Foolish though it now seemed, he could remember thinking at the time that even his name was proof of his father’s favoritism—Conrad, his mother’s father, the only non-Basque anyone could recall on either side of the family.
Maude withdrew in order to fight another day, but she hadn’t counted on her husband’s stubborn Basque temperament, and her cause wasn’t helped by the onset of the Depression. Along with a number of his Amagansett friends, Conrad exchanged the classroom for the fish shanty.
His time on the ocean beach was sweet and very brief. A third set of hands was not always required. It became an indulgence as the Depression deepened, and Conrad was dispatched to join the pack of other local men roaming the South Fork in search of work at a few dollars a day. He helped pour the first concrete sidewalks in Amagansett, he filled holes in the cinder roads, and he cut ice from the ponds during the winter freeze. He teamed up with Hendrik on laboring jobs, he crewed with Billy on the draggers out of Fort Pond Bay from time to time, and almost everything he earned went into the family purse. He fished with his father and Antton whenever they needed him, but it was his friendships with others that sustained him. And this is how it stayed, right up until Antton was taken from them by the sea.
It was a January morning, not so different from any other, raw and gray. The wind had come around northwest, stiffening overnight, and everyone knew the cod bit best in a nor’wester. When the wind was off the land it usually flattened out the surf, but that day there was a strong ground swell running, driven by some force far out in the ocean, and the seas rose up in defiance, breaking over the outer bar, their crests whipped into white mares’ tails of freezing spray. By the time they’d loaded the tubs and dragged the dory down to the water’s edge both the wind and the swell had eased a little, and some of the other crews were going off through the clean, sharp breakers curling toward the beach.
There was no question of not following suit.
They gritted their teeth against the jolt of that first dowsing and wrestled the dory through the white water, their woollen mittens
already beginning to harden with ice.

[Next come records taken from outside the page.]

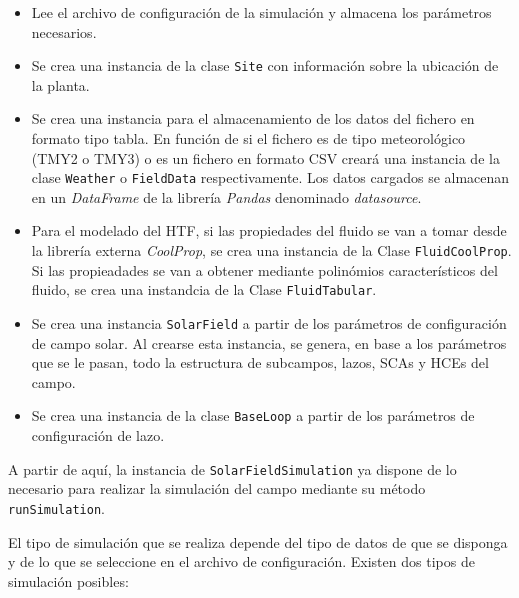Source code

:\begin{itemize}
\item
  Lee el archivo de configuración de la simulación y almacena los parámetros necesarios.
\item
  Se crea una instancia de la clase \texttt{Site} con información sobre la ubicación   de la planta.
\item
  Se crea una instancia para el almacenamiento de los datos del fichero en  formato tipo tabla. En función de si el fichero es de tipo   meteorológico (TMY2 o TMY3) o es un fichero en formato CSV creará una   instancia de la clase \texttt{Weather} o \texttt{FieldData} respectivamente. Los datos   cargados se almacenan en un \emph{DataFrame} de la librería \emph{Pandas} denominado  \emph{datasource}.
\item
   Para el modelado del HTF, si las propiedades del fluido se van a tomar desde la librería externa  \emph{CoolProp}, se crea una instancia de la Clase  \texttt{FluidCoolProp}. Si las propieadades se van a obtener mediante polinómios característicos del fluido, se crea una instandcia de la Clase \texttt{FluidTabular}.
\item
  Se crea una instancia \texttt{SolarField} a partir de los parámetros de configuración de campo solar. Al crearse esta instancia, se genera, en base a los parámetros que se le pasan, todo la estructura de subcampos, lazos, SCAs y HCEs del campo.
\item
  Se crea una instancia de la clase \texttt{BaseLoop} a partir de los parámetros de configuración de lazo.
\end{itemize}

A partir de aquí, la instancia de \texttt{SolarFieldSimulation} ya dispone de lo necesario para realizar la simulación del campo mediante su método \texttt{runSimulation}.

El tipo de simulación que se realiza depende del tipo de datos de que se disponga y de lo que se seleccione en el archivo de configuración. Existen dos tipos de simulación posibles:

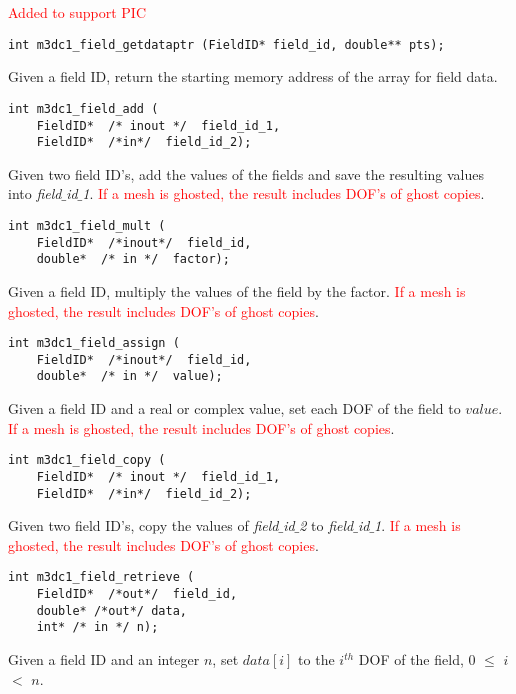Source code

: \textcolor{red}{Added to support PIC}

\begin{verbatim}
int m3dc1_field_getdataptr (FieldID* field_id, double** pts);
\end{verbatim}\vspace{-.5cm}\hspace{1cm}
Given a field ID, return the starting memory address of the array for field data.

\begin{verbatim}
int m3dc1_field_add (
    FieldID*  /* inout */  field_id_1, 
    FieldID*  /*in*/  field_id_2);
\end{verbatim}\vspace{-.5cm}\hspace{1cm}
Given two field ID's, add the values of the fields and save the resulting values into \textit{field$\_$id$\_$1}. \textcolor{red}{If a mesh is ghosted, the result includes DOF's of ghost copies}.

\begin{verbatim}
int m3dc1_field_mult (
    FieldID*  /*inout*/  field_id, 
    double*  /* in */  factor);
\end{verbatim}\vspace{-.5cm}\hspace{1cm}
Given a field ID, multiply the values of the field by the factor. \textcolor{red}{If a mesh is ghosted, the result includes DOF's of ghost copies}.

\begin{verbatim}
int m3dc1_field_assign (
    FieldID*  /*inout*/  field_id, 
    double*  /* in */  value);
\end{verbatim}\vspace{-.5cm}\hspace{1cm}
Given a field ID and a real or complex value, set each DOF of the field to $value$. \textcolor{red}{If a mesh is ghosted, the result includes DOF's of ghost copies}.

\begin{verbatim}
int m3dc1_field_copy (
    FieldID*  /* inout */  field_id_1, 
    FieldID*  /*in*/  field_id_2);
\end{verbatim}\vspace{-.5cm}\hspace{1cm}
Given two field ID's, copy the values of \textit{field$\_$id$\_$2} to \textit{field$\_$id$\_$1}. \textcolor{red}{If a mesh is ghosted, the result includes DOF's of ghost copies}.

\begin{verbatim}
int m3dc1_field_retrieve (
    FieldID*  /*out*/  field_id, 
    double* /*out*/ data, 
    int* /* in */ n);
\end{verbatim}\vspace{-.5cm}\hspace{1cm}
Given a field ID and an integer $n$, set $data[i]$ to the $i^{th}$ DOF of the field, $0$ $\le$ $i$ $<$ $n$. 

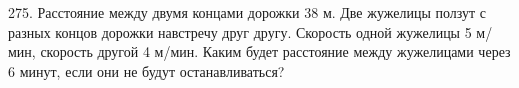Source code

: 275. Расстояние между двумя концами дорожки 38 м. Две жужелицы ползут с разных концов дорожки навстречу друг другу. Скорость одной жужелицы 5 м/мин, скорость другой 4 м/мин. Каким будет расстояние между жужелицами через 6 минут, если они не будут останавливаться?\\
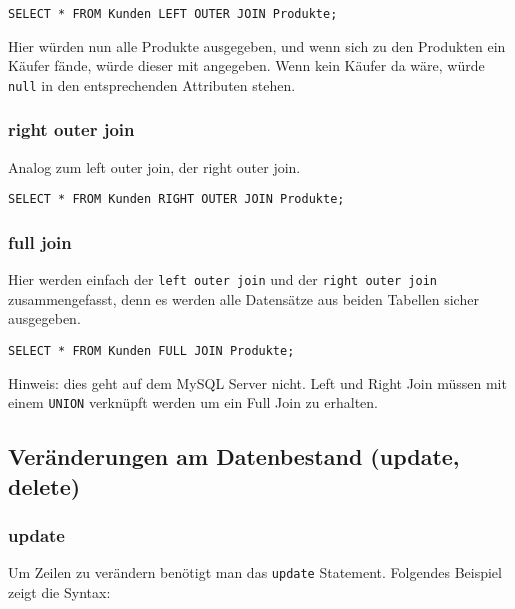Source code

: 
\begin{lstlisting}[caption={Left Join SQL}]
SELECT * FROM Kunden LEFT OUTER JOIN Produkte;
\end{lstlisting}

Hier würden nun alle Produkte ausgegeben, und wenn sich zu den Produkten ein Käufer fände, würde dieser mit angegeben. Wenn kein Käufer da wäre, würde \texttt{null} in den entsprechenden Attributen stehen.

\subsubsection{right outer join}
Analog zum left outer join, der right outer join.


\begin{lstlisting}[caption={Right Join SQL}]
SELECT * FROM Kunden RIGHT OUTER JOIN Produkte;
\end{lstlisting}

\subsubsection{full join}
Hier werden einfach der \texttt{left outer join} und der \texttt{right outer join} zusammengefasst, denn es werden alle Datensätze aus beiden Tabellen sicher ausgegeben.


\begin{lstlisting}[caption={Full Join SQL}]
SELECT * FROM Kunden FULL JOIN Produkte;
\end{lstlisting}

Hinweis: dies geht auf dem MySQL Server nicht. Left und Right Join müssen mit einem \texttt{UNION} verknüpft werden um ein Full Join zu erhalten.

\subsection{Veränderungen am Datenbestand (update, delete)}

\subsubsection{update}
Um Zeilen zu verändern benötigt man das \texttt{update} Statement. Folgendes Beispiel zeigt die Syntax:

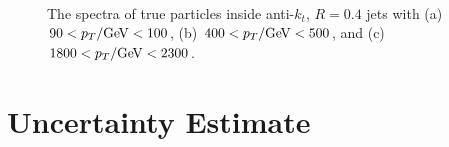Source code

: \begin{figure}[ht]
\centering
{}
\\
\caption{The spectra of true particles inside anti-$k_t$, $R=0.4$ jets with (a) $90<\pt/\GeV<100$, (b) $400<\pt/\GeV<500$, and (c) $1800<\pt/\GeV<2300$.}
\label{fig:particle_spectra}
\end{figure}

\section{Uncertainty Estimate}

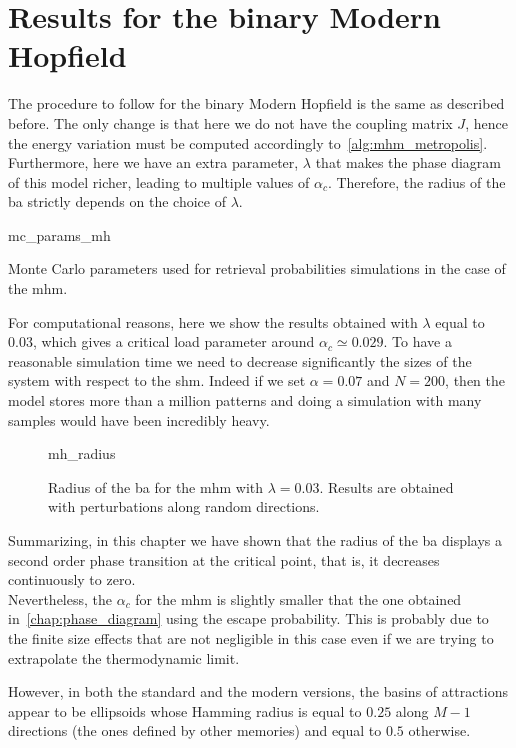 \documentclass[\rootdir/main.tex]{subfiles}
\begin{document}
\section{Results for the binary Modern Hopfield}
The procedure to follow for the binary Modern Hopfield is the same as described before. The only change is that here we do not have the coupling matrix $J$, hence the energy variation must be computed accordingly to~\cref{alg:mhm_metropolis}.
Furthermore, here we have an extra parameter, $\lambda$ that makes the phase diagram of this model richer, leading to multiple values of $\alpha_c$. Therefore, the radius of the \acrlong{ba} strictly depends on the choice of $\lambda$.
\begin{table}[hbt]
    \centering
    {mc_params_mh}
    \caption{Monte Carlo parameters used for retrieval probabilities simulations in the case of the \acrlong{mhm}.}
    \label{tab:my_label}
\end{table}
For computational reasons, here we show the results obtained with $\lambda$ equal to $0.03$, which gives a critical load parameter around $\alpha_c \simeq 0.029$. To have a reasonable simulation time we need to decrease significantly the sizes of the system with respect to the \acrlong{shm}. Indeed if we set $\alpha = 0.07$ and $N = 200$, then the model stores more than a million patterns and doing a simulation with many samples would have been incredibly heavy. 

\begin{figure}[hbt]
    \centering
    {mh_radius}
    \caption{Radius of the \acrlong{ba} for the \acrlong{mhm} with $\lambda = 0.03$. Results are obtained with perturbations along random directions.}
    \label{fig:mh:radius}
\end{figure}

Summarizing, in this chapter we have shown that the radius of the \acrlong{ba} displays a second order phase transition at the critical point, that is, it decreases continuously to zero.\\
Nevertheless, the $\alpha_c$ for the \acrlong{mhm} is slightly smaller that the one obtained in~\cref{chap:phase_diagram} using the escape probability. This is probably due to the finite size effects that are not negligible in this case even if we are trying to extrapolate the thermodynamic limit. 

However, in both the standard and the modern versions, the basins of attractions appear to be ellipsoids whose Hamming radius is equal to $0.25$ along $M - 1$ directions (the ones defined by other memories) and equal to $0.5$ otherwise.
\clearpage
\end{document}
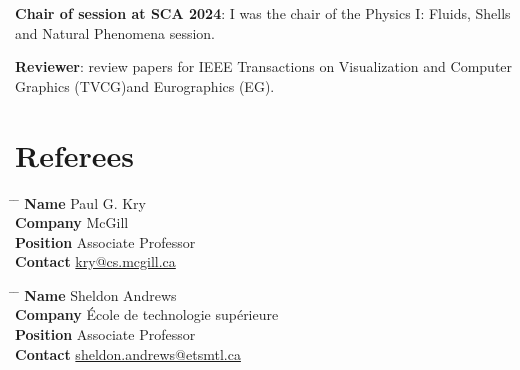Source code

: \documentclass[10pt]{article} %
\begin{document}
\noindent\textbf{Chair of session at SCA 2024}:  I was the chair of the Physics I: Fluids, Shells and Natural Phenomena session.

\noindent\textbf{Reviewer}: review papers for IEEE Transactions on Visualization and Computer Graphics (TVCG)and Eurographics (EG).


\section{Referees}


\noindent\parbox{0.5\textwidth}{
\begin{tabbing}
\hspace{2.75cm} \= \hspace{4cm} \= \kill
{\bf Name} \> Paul G. Kry\\ 
{\bf Company} \> McGill\\ 
{\bf Position} \> Associate Professor \\ 
{\bf Contact} \> \href{mailto:kry@cs.mcgill.ca}{kry@cs.mcgill.ca}
\end{tabbing}}

\noindent\parbox{0.5\textwidth}{
\begin{tabbing}
\hspace{2.75cm} \= \hspace{4cm} \= \kill
{\bf Name} \> Sheldon Andrews\\ 
{\bf Company} \> École de technologie supérieure\\ 
{\bf Position} \> Associate Professor \\ 
{\bf Contact} \> \href{mailto:sheldon.andrews@etsmtl.ca}{sheldon.andrews@etsmtl.ca}
\end{tabbing}}
\end{document}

Hauling themselves aboard, Antton took the bow oars, Conrad amidships, both setting their stroke, their father still in the water, gripping the bucking transom to keep the dory headed seaward, his eyes reading the surf.
‘Pull, boys, pull!’ he yelled, shoving off and hooking a leg over the port gunwale. The oars bit in unison; the dory surged forward, gaining headway, rising up the face of the capping sea. The bow split the wave as it broke around them, green water tumbling and crashing past on both sides, a fair quantity of it finding its way over the boat’s high sides and down the back of their necks, washing into the bilges; but nothing unusual, nothing that couldn’t be bailed out easily once they were clear of the break.
The bow dipped into the trough, nosing into the next sea as they bent their backs into the stroke. The dory rose and fell, clearing the wave as it crested, shipping less water this time. None the next. The surf line receding behind them.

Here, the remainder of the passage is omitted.